Decomposing the total variation in a nested random effects model of neighborhood, household, and individual components when the dependent variable is dichotomous: Implications for adolescent marijuana use
Wright, D., Bobashev, G., & Novak, S. (2005). Decomposing the total variation in a nested random effects model of neighborhood, household, and individual components when the dependent variable is dichotomous: Implications for adolescent marijuana use. Drug and Alcohol Dependence, 78(2), 195-204.

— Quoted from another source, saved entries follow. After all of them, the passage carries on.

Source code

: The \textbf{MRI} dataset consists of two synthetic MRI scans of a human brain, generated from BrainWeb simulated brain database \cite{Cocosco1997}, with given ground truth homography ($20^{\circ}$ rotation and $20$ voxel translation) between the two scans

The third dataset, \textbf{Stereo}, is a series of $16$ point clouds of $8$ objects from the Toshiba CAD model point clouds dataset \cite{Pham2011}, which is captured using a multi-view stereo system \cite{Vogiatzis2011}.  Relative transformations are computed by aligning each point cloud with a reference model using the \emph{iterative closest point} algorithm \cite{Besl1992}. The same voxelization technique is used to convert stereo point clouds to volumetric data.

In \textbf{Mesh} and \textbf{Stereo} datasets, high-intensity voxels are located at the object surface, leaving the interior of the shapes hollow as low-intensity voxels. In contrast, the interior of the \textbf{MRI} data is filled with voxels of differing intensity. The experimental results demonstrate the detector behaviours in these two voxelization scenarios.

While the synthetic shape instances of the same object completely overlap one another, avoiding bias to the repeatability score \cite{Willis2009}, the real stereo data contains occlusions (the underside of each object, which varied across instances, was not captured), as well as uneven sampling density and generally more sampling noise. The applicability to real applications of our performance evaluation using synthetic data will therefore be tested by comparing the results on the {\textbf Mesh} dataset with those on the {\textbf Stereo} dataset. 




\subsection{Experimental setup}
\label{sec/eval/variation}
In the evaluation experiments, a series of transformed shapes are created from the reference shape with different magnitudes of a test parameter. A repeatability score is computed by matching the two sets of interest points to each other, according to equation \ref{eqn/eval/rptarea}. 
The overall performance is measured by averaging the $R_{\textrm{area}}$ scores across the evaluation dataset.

Multilevel modeling techniques have become a useful tool that enables substance abuse researchers to more accurately identify the contribution of multiple levels of influence on drug-related attitudes and behaviors. However, it is difficult to determine the relative importance of the different hierarchical levels because, in the case of dichotomous outcomes, the variance components estimation involves calculations using a log-odds metric at the lowest level of estimation. We present methods introduced by Goldstein and Rasbash [Goldstein, H., Rasbash, J., 1996. Improved approximations for multilevel models with binary responses. J. Roy. Stat. Soc. A 159, 505-513.] to convert the variance components from the log-odds to the probability metric. This method provides a more logical and interpretable way to examine variation for nonlinear outcomes, which tend to be heavily utilized in substance use research. Using data from the National Household Survey on Drug Abuse [Substance Abuse and Mental Health Services Administration (SAMHSA), 2001. 1999 National Household Survey on Drug Abuse. Data Collection Final Report. Office of Applied Studies (OAS), Rockville, MD. Available at http://www.samhsa.gov/oas/nhsda/1999/Collect/toc.htm. Accessed on July 1, 2003.], we partition variation among individual, household, and neighborhood levels for the binary outcome of past year marijuana use to illustrate this approach. We also conduct a stability analysis to examine the robustness across different estimation procedures commonly available in commercial multilevel software packages. Finally, we partition the variance components using a conventional continuously distributed outcome and compare the relative magnitudes across binary and continuous outcomes.